1. About HW-RTOS

HW-RTOS (hardware real-time operating system) is a real-time OS implemented in hardware, and is a proprietary technology of Renesas Electronics. HW-RTOS supports roughly 30 APIs, which are all implemented through hardware. The hardware implementation offers an extremely high level of real-time performance compared to conventional software RTOS. Specifically, HW-RTOS achieves.

  • Fast API execution with little fluctuation
  • Low interrupt latency with low jitter
  • Very short interrupt disable period

Unlike with conventional software RTOS, worst case execution time can be guaranteed. This facilitates real-time system design.

HW-RTOS offers not only a high-performance RTOS, but also sufficient functionality as an RTOS for embedded systems. HW-RTOS supports the following APIs.

  • Semaphore
  • Event flag
  • Mail box
  • Lock CPU and disable dispatch
  • Sleep / wakeup
  • Release waiting
  • Rotate ready queue
  • Change priority

2. Invoking an API

HW-RTOS is implemented as one of the peripheral modules on the system bus. As shown in the following figure, HW-RTOS has an API register, argument register, and result register. Renesas has prepared an OS library for handling these registers. Users can use the OS library to easily invoke API calls just like a conventional software RTOS.
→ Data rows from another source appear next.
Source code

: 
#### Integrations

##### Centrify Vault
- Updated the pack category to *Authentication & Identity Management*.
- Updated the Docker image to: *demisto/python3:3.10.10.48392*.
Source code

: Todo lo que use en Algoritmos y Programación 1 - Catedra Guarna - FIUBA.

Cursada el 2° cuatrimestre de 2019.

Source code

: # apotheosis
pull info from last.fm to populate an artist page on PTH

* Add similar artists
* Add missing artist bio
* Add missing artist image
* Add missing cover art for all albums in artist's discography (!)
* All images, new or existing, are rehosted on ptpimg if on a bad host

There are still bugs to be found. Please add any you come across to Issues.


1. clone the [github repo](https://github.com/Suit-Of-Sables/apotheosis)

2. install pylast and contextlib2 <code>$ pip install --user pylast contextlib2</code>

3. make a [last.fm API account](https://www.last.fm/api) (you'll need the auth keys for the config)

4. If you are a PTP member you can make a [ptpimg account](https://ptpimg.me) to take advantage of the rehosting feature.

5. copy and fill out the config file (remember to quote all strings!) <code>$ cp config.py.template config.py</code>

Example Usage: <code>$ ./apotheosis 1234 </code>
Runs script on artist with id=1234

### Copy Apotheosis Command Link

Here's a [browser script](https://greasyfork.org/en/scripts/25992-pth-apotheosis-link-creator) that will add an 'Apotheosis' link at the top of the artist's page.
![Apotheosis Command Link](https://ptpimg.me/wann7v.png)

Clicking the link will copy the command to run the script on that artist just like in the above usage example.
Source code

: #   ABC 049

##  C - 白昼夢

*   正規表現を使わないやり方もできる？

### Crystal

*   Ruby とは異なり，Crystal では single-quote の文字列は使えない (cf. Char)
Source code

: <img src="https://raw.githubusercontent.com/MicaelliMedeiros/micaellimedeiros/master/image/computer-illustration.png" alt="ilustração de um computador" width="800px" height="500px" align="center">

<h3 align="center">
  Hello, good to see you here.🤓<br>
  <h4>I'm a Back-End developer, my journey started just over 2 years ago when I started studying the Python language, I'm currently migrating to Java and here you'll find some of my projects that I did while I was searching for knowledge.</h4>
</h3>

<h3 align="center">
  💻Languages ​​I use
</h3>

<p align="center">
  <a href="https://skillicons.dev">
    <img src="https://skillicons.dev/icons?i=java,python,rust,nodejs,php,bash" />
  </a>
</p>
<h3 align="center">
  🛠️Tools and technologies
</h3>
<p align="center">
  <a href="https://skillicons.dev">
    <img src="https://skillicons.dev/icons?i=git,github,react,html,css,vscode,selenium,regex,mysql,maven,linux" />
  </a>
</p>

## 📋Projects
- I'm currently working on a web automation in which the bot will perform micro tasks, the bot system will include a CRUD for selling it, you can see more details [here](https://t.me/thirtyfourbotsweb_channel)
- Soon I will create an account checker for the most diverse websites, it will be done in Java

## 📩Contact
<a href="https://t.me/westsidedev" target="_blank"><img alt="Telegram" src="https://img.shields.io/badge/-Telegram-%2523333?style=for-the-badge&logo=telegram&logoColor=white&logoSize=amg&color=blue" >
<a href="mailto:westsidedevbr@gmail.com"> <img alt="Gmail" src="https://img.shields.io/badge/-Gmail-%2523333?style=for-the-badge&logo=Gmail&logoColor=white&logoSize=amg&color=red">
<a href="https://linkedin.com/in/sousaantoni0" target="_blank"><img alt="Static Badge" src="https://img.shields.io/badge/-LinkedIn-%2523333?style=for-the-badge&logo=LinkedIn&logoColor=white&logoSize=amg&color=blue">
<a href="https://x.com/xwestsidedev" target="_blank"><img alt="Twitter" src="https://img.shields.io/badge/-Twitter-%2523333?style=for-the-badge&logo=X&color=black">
As shown in the following figure, when a set_flg API call is invoked, the OS library writes arguments to the argument register and the type of API to the API register. When the HW-RTOS receives these, it executes the API and writes the return value to the result register. The OS library reports the return value to the invoking application.

Task switching may be required as a result of API execution. At such times, HW-RTOS indicates that a task switch is required and writes the ID of the next task that should be executed to the result register to convey this information to the OS library. The OS library executes a context switch according to this information.

Image
HW-RTOS Invoking the API

3. Tick offloading

An RTOS measures time using software. For example, when a task sleeps and activates again one second later, the RTOS needs to measure this one second. Software for measuring time is activated periodically for this purpose. This is called the tick process. As shown in the figure, a periodical interrupt is required in order to activate tick process.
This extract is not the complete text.